Supplied information:
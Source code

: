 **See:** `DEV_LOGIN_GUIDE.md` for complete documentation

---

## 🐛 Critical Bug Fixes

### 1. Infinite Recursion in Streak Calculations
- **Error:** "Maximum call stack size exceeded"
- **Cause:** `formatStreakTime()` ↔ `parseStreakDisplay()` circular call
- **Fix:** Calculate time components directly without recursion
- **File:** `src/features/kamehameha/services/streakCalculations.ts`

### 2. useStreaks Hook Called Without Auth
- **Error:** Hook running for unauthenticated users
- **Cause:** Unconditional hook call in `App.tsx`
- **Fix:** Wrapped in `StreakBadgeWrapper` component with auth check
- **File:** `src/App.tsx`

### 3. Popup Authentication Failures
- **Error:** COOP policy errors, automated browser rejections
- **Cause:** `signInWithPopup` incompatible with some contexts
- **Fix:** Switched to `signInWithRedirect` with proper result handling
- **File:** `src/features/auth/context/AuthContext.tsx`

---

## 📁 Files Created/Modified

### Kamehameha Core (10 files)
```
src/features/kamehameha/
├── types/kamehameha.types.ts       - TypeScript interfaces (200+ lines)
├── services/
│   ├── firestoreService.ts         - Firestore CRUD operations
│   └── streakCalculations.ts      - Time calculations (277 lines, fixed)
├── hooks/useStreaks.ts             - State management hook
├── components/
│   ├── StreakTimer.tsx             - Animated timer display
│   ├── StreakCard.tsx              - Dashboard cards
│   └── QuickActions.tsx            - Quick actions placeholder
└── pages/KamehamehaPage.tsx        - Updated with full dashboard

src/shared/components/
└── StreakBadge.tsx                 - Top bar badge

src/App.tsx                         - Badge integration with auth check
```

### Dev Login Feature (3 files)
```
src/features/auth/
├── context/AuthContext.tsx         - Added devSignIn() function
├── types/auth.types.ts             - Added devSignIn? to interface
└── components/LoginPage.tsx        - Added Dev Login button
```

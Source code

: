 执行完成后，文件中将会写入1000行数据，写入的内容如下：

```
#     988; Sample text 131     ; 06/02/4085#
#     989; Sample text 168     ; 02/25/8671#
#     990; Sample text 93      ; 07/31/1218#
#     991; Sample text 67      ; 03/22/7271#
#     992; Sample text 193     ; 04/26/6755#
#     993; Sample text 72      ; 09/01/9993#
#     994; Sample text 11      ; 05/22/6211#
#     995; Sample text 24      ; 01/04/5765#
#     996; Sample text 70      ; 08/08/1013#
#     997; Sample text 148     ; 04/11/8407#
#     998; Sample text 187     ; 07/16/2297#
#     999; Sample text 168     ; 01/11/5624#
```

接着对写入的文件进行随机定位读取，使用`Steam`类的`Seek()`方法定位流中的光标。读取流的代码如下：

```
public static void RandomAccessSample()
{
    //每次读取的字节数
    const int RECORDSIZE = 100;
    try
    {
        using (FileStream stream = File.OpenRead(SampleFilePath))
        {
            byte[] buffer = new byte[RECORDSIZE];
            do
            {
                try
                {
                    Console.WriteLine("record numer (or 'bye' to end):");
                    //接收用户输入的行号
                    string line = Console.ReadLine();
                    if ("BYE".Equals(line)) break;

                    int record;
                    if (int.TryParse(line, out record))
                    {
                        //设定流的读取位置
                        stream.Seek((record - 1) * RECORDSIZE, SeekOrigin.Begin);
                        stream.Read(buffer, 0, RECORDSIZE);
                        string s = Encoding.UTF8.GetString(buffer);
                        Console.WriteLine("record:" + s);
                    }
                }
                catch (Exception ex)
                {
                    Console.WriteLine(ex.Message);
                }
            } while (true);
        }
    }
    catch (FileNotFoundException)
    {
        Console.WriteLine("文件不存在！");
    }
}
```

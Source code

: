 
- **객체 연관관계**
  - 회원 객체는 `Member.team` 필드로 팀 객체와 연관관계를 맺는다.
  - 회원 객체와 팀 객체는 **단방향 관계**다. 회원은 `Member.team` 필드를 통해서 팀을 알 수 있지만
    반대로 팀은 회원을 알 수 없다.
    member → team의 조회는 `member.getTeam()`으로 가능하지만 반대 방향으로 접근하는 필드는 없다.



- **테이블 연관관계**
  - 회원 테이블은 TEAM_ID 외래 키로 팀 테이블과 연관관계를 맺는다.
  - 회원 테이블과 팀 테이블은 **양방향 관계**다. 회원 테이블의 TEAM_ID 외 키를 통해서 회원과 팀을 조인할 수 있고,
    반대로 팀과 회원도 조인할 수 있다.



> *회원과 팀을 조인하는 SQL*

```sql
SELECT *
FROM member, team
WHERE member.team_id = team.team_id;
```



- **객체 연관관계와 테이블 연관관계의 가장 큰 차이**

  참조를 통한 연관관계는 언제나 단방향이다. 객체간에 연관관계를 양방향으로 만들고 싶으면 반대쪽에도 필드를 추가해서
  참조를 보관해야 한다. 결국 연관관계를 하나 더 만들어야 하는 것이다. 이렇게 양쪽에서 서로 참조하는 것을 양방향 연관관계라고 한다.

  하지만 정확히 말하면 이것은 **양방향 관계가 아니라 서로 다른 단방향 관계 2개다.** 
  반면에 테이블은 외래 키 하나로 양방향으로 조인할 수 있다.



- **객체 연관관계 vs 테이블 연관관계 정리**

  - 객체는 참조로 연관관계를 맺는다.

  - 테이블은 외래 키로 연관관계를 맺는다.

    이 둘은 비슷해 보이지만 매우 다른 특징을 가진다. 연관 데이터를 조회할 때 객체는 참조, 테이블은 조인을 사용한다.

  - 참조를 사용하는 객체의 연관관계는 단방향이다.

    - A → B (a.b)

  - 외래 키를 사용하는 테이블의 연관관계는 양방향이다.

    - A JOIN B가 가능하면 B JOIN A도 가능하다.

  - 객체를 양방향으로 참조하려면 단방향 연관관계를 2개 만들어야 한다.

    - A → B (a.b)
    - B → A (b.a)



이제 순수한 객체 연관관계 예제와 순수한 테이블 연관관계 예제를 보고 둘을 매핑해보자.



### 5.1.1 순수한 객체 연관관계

The problem: Give every part of the material again, exactly as written.

Written answer:
Source code

: **See:** `DEV_LOGIN_GUIDE.md` for complete documentation

---

## 🐛 Critical Bug Fixes

### 1. Infinite Recursion in Streak Calculations
- **Error:** "Maximum call stack size exceeded"
- **Cause:** `formatStreakTime()` ↔ `parseStreakDisplay()` circular call
- **Fix:** Calculate time components directly without recursion
- **File:** `src/features/kamehameha/services/streakCalculations.ts`

### 2. useStreaks Hook Called Without Auth
- **Error:** Hook running for unauthenticated users
- **Cause:** Unconditional hook call in `App.tsx`
- **Fix:** Wrapped in `StreakBadgeWrapper` component with auth check
- **File:** `src/App.tsx`

### 3. Popup Authentication Failures
- **Error:** COOP policy errors, automated browser rejections
- **Cause:** `signInWithPopup` incompatible with some contexts
- **Fix:** Switched to `signInWithRedirect` with proper result handling
- **File:** `src/features/auth/context/AuthContext.tsx`

---

## 📁 Files Created/Modified

### Kamehameha Core (10 files)
```
src/features/kamehameha/
├── types/kamehameha.types.ts       - TypeScript interfaces (200+ lines)
├── services/
│   ├── firestoreService.ts         - Firestore CRUD operations
│   └── streakCalculations.ts      - Time calculations (277 lines, fixed)
├── hooks/useStreaks.ts             - State management hook
├── components/
│   ├── StreakTimer.tsx             - Animated timer display
│   ├── StreakCard.tsx              - Dashboard cards
│   └── QuickActions.tsx            - Quick actions placeholder
└── pages/KamehamehaPage.tsx        - Updated with full dashboard

src/shared/components/
└── StreakBadge.tsx                 - Top bar badge

src/App.tsx                         - Badge integration with auth check
```

### Dev Login Feature (3 files)
```
src/features/auth/
├── context/AuthContext.tsx         - Added devSignIn() function
├── types/auth.types.ts             - Added devSignIn? to interface
└── components/LoginPage.tsx        - Added Dev Login button
```

Source code

: 执行完成后，文件中将会写入1000行数据，写入的内容如下：

```
#     988; Sample text 131     ; 06/02/4085#
#     989; Sample text 168     ; 02/25/8671#
#     990; Sample text 93      ; 07/31/1218#
#     991; Sample text 67      ; 03/22/7271#
#     992; Sample text 193     ; 04/26/6755#
#     993; Sample text 72      ; 09/01/9993#
#     994; Sample text 11      ; 05/22/6211#
#     995; Sample text 24      ; 01/04/5765#
#     996; Sample text 70      ; 08/08/1013#
#     997; Sample text 148     ; 04/11/8407#
#     998; Sample text 187     ; 07/16/2297#
#     999; Sample text 168     ; 01/11/5624#
```

接着对写入的文件进行随机定位读取，使用`Steam`类的`Seek()`方法定位流中的光标。读取流的代码如下：

```
public static void RandomAccessSample()
{
    //每次读取的字节数
    const int RECORDSIZE = 100;
    try
    {
        using (FileStream stream = File.OpenRead(SampleFilePath))
        {
            byte[] buffer = new byte[RECORDSIZE];
            do
            {
                try
                {
                    Console.WriteLine("record numer (or 'bye' to end):");
                    //接收用户输入的行号
                    string line = Console.ReadLine();
                    if ("BYE".Equals(line)) break;

                    int record;
                    if (int.TryParse(line, out record))
                    {
                        //设定流的读取位置
                        stream.Seek((record - 1) * RECORDSIZE, SeekOrigin.Begin);
                        stream.Read(buffer, 0, RECORDSIZE);
                        string s = Encoding.UTF8.GetString(buffer);
                        Console.WriteLine("record:" + s);
                    }
                }
                catch (Exception ex)
                {
                    Console.WriteLine(ex.Message);
                }
            } while (true);
        }
    }
    catch (FileNotFoundException)
    {
        Console.WriteLine("文件不存在！");
    }
}
```

Source code

: 
- **객체 연관관계**
  - 회원 객체는 `Member.team` 필드로 팀 객체와 연관관계를 맺는다.
  - 회원 객체와 팀 객체는 **단방향 관계**다. 회원은 `Member.team` 필드를 통해서 팀을 알 수 있지만
    반대로 팀은 회원을 알 수 없다.
    member → team의 조회는 `member.getTeam()`으로 가능하지만 반대 방향으로 접근하는 필드는 없다.



- **테이블 연관관계**
  - 회원 테이블은 TEAM_ID 외래 키로 팀 테이블과 연관관계를 맺는다.
  - 회원 테이블과 팀 테이블은 **양방향 관계**다. 회원 테이블의 TEAM_ID 외 키를 통해서 회원과 팀을 조인할 수 있고,
    반대로 팀과 회원도 조인할 수 있다.



> *회원과 팀을 조인하는 SQL*

```sql
SELECT *
FROM member, team
WHERE member.team_id = team.team_id;
```



- **객체 연관관계와 테이블 연관관계의 가장 큰 차이**

  참조를 통한 연관관계는 언제나 단방향이다. 객체간에 연관관계를 양방향으로 만들고 싶으면 반대쪽에도 필드를 추가해서
  참조를 보관해야 한다. 결국 연관관계를 하나 더 만들어야 하는 것이다. 이렇게 양쪽에서 서로 참조하는 것을 양방향 연관관계라고 한다.

  하지만 정확히 말하면 이것은 **양방향 관계가 아니라 서로 다른 단방향 관계 2개다.** 
  반면에 테이블은 외래 키 하나로 양방향으로 조인할 수 있다.



- **객체 연관관계 vs 테이블 연관관계 정리**

  - 객체는 참조로 연관관계를 맺는다.

  - 테이블은 외래 키로 연관관계를 맺는다.

    이 둘은 비슷해 보이지만 매우 다른 특징을 가진다. 연관 데이터를 조회할 때 객체는 참조, 테이블은 조인을 사용한다.

  - 참조를 사용하는 객체의 연관관계는 단방향이다.

    - A → B (a.b)

  - 외래 키를 사용하는 테이블의 연관관계는 양방향이다.

    - A JOIN B가 가능하면 B JOIN A도 가능하다.

  - 객체를 양방향으로 참조하려면 단방향 연관관계를 2개 만들어야 한다.

    - A → B (a.b)
    - B → A (b.a)



이제 순수한 객체 연관관계 예제와 순수한 테이블 연관관계 예제를 보고 둘을 매핑해보자.



### 5.1.1 순수한 객체 연관관계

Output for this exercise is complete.